Researchers at Virginia Tech have developed gloves that allow divers to securely grip objects or individuals underwater, such as during rescue operations or shipwreck recoveries.
The research team tests the octopus-inspired gloves. (Video: Virginia Tech)
The glove design is inspired by octopus tentacles, featuring robotic suction cups equipped with sensors that detect nearby objects. When a surface is detected nearby, the sensors send signals to the operator to activate the suction function. The research team hopes to apply this product in underwater activities that require gripping.
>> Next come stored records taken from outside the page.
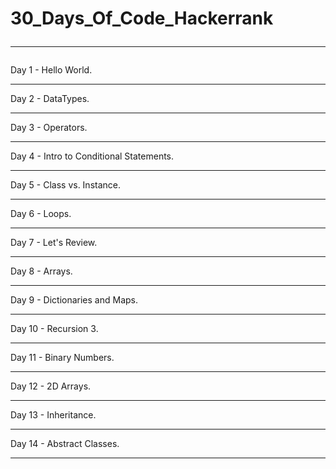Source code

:# 30_Days_Of_Code_Hackerrank<hr>
Day 1 - Hello World. <br><hr>
Day 2 - DataTypes. <br><hr>
Day 3 - Operators. <br><hr>
Day 4 - Intro to Conditional Statements. <br><hr>
Day 5 - Class vs. Instance. <br><hr>
Day 6 - Loops. <br><hr>
Day 7 - Let's Review. <br><hr>
Day 8 - Arrays. <br><hr>
Day 9 - Dictionaries and Maps. <br><hr>
Day 10 - Recursion 3. <br><hr>
Day 11 - Binary Numbers. <br><hr>
Day 12 - 2D Arrays. <br><hr>
Day 13 - Inheritance. <br><hr>
Day 14 - Abstract Classes. <br><hr>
Humans are not naturally equipped to operate underwater, which is why inventions like swimming goggles and swimsuits exist. Rescue divers, underwater archaeologists, civil engineers, and salvage workers all require good grip to perform their tasks. However, sometimes the targets are too slippery to hold securely, reducing work efficiency.
Michael Bartlett and his colleagues drew inspiration from octopuses in nature to address this issue. Octopuses have eight long tentacles capable of grasping objects with any surface underwater. Their tentacles are covered with suction cups that resemble pump nozzles, controlled by a muscular and nervous system. Once the outer rim of the suction cup adheres to an object, the octopus can use its muscles to squeeze or release the cup-shaped area behind the rim to increase or decrease pressure. Multiple suction cups working together create extremely strong adhesion.
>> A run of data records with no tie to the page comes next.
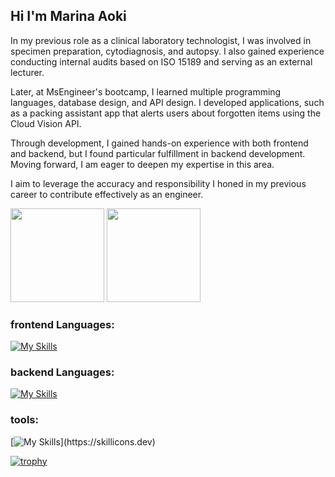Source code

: ## Hi I'm Marina Aoki

In my previous role as a clinical laboratory technologist, I was involved in specimen preparation, cytodiagnosis, and autopsy.
I also gained experience conducting internal audits based on ISO 15189 and serving as an external lecturer.

Later, at MsEngineer's bootcamp, I learned multiple programming languages, database design, and API design. 
I developed applications, such as a packing assistant app that alerts users about forgotten items using the Cloud Vision API.

Through development, I gained hands-on experience with both frontend and backend, but I found particular fulfillment in backend development. 
Moving forward, I am eager to deepen my expertise in this area.

I aim to leverage the accuracy and responsibility I honed in my previous career to contribute effectively as an engineer.

<div>
  <img src="https://github-readme-stats.vercel.app/api?username=aokimarina&theme=shadow_blue" height="150" />
  <img src="https://github-readme-stats.vercel.app/api/top-langs/?username=aokimarina&layout=donut" height="150" />
</div>


### frontend Languages:

[![My Skills](https://skillicons.dev/icons?i=js,ts,html,css,tailwind,next.js)](https://skillicons.dev)

### backend Languages:

[![My Skills](https://skillicons.dev/icons?i=py,django,flask,nodejs,postgres,mysql)](https://skillicons.dev)

### tools:

[![My Skills](https://skillicons.dev/icons?i=docker,figma,firebase,git,github,vitest,vscode,swagger,stripe,)](https://skillicons.dev)

[![trophy](https://github-profile-trophy.vercel.app/?username=aokimarina)](https://github.com/aokimarina/github-profile-trophy)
Suction cups designed to adhere to flat, curved, smooth, and rough surfaces…
“Interestingly, octopuses control over 2,000 suction cups on their eight tentacles through processing information from diverse chemical and mechanical sensors. They truly combine their ability to adjust adhesion, sensing, and control to manipulate objects underwater,” Bartlett shared.
The team at the Soft Structures and Materials Laboratory developed suction cups with flexible rubber tubes covered with a soft membrane. They described their method in the journal Science Advances on July 13. The suction cups are designed to adhere to flat, curved, smooth, and rough surfaces of various shapes and sizes using pressure, just like octopuses in nature. Subsequently, researcher Eric Markvicka from the University of Nebraska-Lincoln added a series of small optical LIDAR proximity sensors to detect nearby objects. The suction cups and LIDAR sensors were then connected through a microcontroller that simulates the octopus’s nervous and muscular systems.
When attaching the suction cups to the gloves, engineers tested the product with lightweight objects, using only one sensor at a time. The gloves could quickly pick up and release flat items, metal toys, cylinders, spoons, and ultra-soft hydrogels. After reconfiguring the sensor network to use all sensors for object detection, the gloves easily grasped items like plates, boxes, and large bowls. Flat, cylindrical, protruding, and spherical objects made of both hard and soft materials were also lifted, even if the user did not grip tightly. Bartlett and his team hope that the glove prototype can play a role in developing underwater robots, assistive technologies, healthcare, and the production of wet objects.